La légèreté plutôt que la puissance
Pour faire la différence avec la NIO EP9,
jusqu’ici détentrice du record pour les prototypes électriques, les efforts
ont également porté sur le poids. L’objectif a été de le maintenir au-dessous
de 1100 kg, pilote inclus, contre les 1735 affichés par sa concurrente chinoise.

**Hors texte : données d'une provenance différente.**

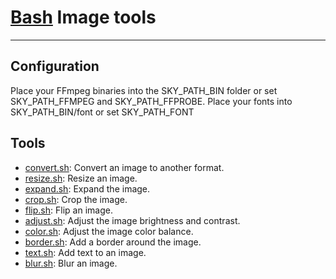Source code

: # [Bash](../README.md) Image tools
---

## Configuration

Place your FFmpeg binaries into the SKY_PATH_BIN folder or set SKY_PATH_FFMPEG and
SKY_PATH_FFPROBE. Place your fonts into SKY_PATH_BIN/font or set SKY_PATH_FONT

## Tools

- [convert.sh](convert.sh): Convert an image to another format.
- [resize.sh](resize.sh): Resize an image.
- [expand.sh](expand.sh): Expand the image.
- [crop.sh](crop.sh): Crop the image.
- [flip.sh](flip.sh): Flip an image.
- [adjust.sh](adjust.sh): Adjust the image brightness and contrast.
- [color.sh](adjust.sh): Adjust the image color balance.
- [border.sh](border.sh): Add a border around the image.
- [text.sh](text.sh): Add text to an image.
- [blur.sh](blur.sh): Blur an image.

Toutefois, grâce à ses deux moteurs électriques supplémentaires et ses 1360 ch,
la NIO présente un ratio poids/puissance plus avantageux que l’ID.R, soit 0,62
kg/ch contre 0,77. Malgré cet handicap de puissance, VW revendique un 0 à 100
km/h en 2,25 s pour son ID.R, contre 2,7 s pour la NIO; l’allemande serait même
capable d’encaisser 3G, dans le virage du Karussel. La finesse de
développement expliquerait ce retournement de situation.
Des marges de progression
A Pikes Peak, l’ID.R bénéficiait de son
insensibilité à la raréfaction de l’air en altitude, contrairement aux autos
avec moteur thermique. Les deux types de propulsion faisaient, à cet égard, jeu
égal, au Nürburgring. Les protos à moteur thermique peuvent cependant faire
valoir dans l’Enfer vert une vitesse de pointe plus élevée – environ 350 km/h –
contre 270 km/h «seulement» pour l’ID.R. Des progrès sont attendus au niveau du
convertisseur pour combler ce déficit, mais cela ne suffira pas: il faudra
aussi adapter les batteries, afin qu’elles soient capables de délivrer cette
puissance. Les batteries représentent, en effet, le maillon faible de toute la
chaîne de traction. Celles qui ont été utilisées pour l’assaut au record du
Nürburgring sont identiques à celles employées à Pikes Peak. Sauf qu’elles ont
été, ici, soumises à plus rude épreuve qu’au Colorado, en raison de la vitesse
moyenne de 206 km/h contre 150 km/h à Pikes Peak. Romain Dumas n’a, d’ailleurs,
pas caché la difficulté que représentait la dernière ligne droite (Döttinger
Höhe) du Nürburgring, à cause du risque de la «panne sèche» d’électrons. C’est
aussi ce qu’il se passera lors du second essai, obligeant le pilote français à
lever le pied; il bouclera, malgré cet incident, le tour en 6’12’’. L’enseignement,
c’est que la récupération de l’énergie du freinage – qui s’élève à 20% – ne
suffit pas à parcourir un tour sans arrière-pensée: le pilote doit garder un
oeil sur la consommation.
Un pilote d’exception
Pour Romain Dumas, qui prendra le départ
des 24 Heures du Mans 2019, le Nürburgring représente «le plus beau circuit au
monde, et le plus difficile aussi». Le pilote français n’a pas économisé son talent
pour améliorer le chronomètre, tour après tour. Il finira par exploser les
6’20’’ qu’il avait pronostiqués, avec un mirobolant temps de 6’05’’336 au bout
du quatrième et dernier essai de la journée. L’objectif est atteint, largement
même, puisque le record détenu par la NIO EP9 (6’45’’9) a été pulverisé, tout
comme celui de la Porsche GT2 RS MR (6’40’’33). En revanche, les 5’19’’ signé
par la 919 Hybrid Evo sont hors de portée; aujourd’hui, du moins. Car le
prototype de Porsche représente le fruit d’une longue évolution, tandis que la
propulsion électrique débute tout juste sa carrière. En attendant, l’ID.R
continuera sa moisson de records sur le continent asiatique, avec le circuit de
Tianmen en septembre de cette année.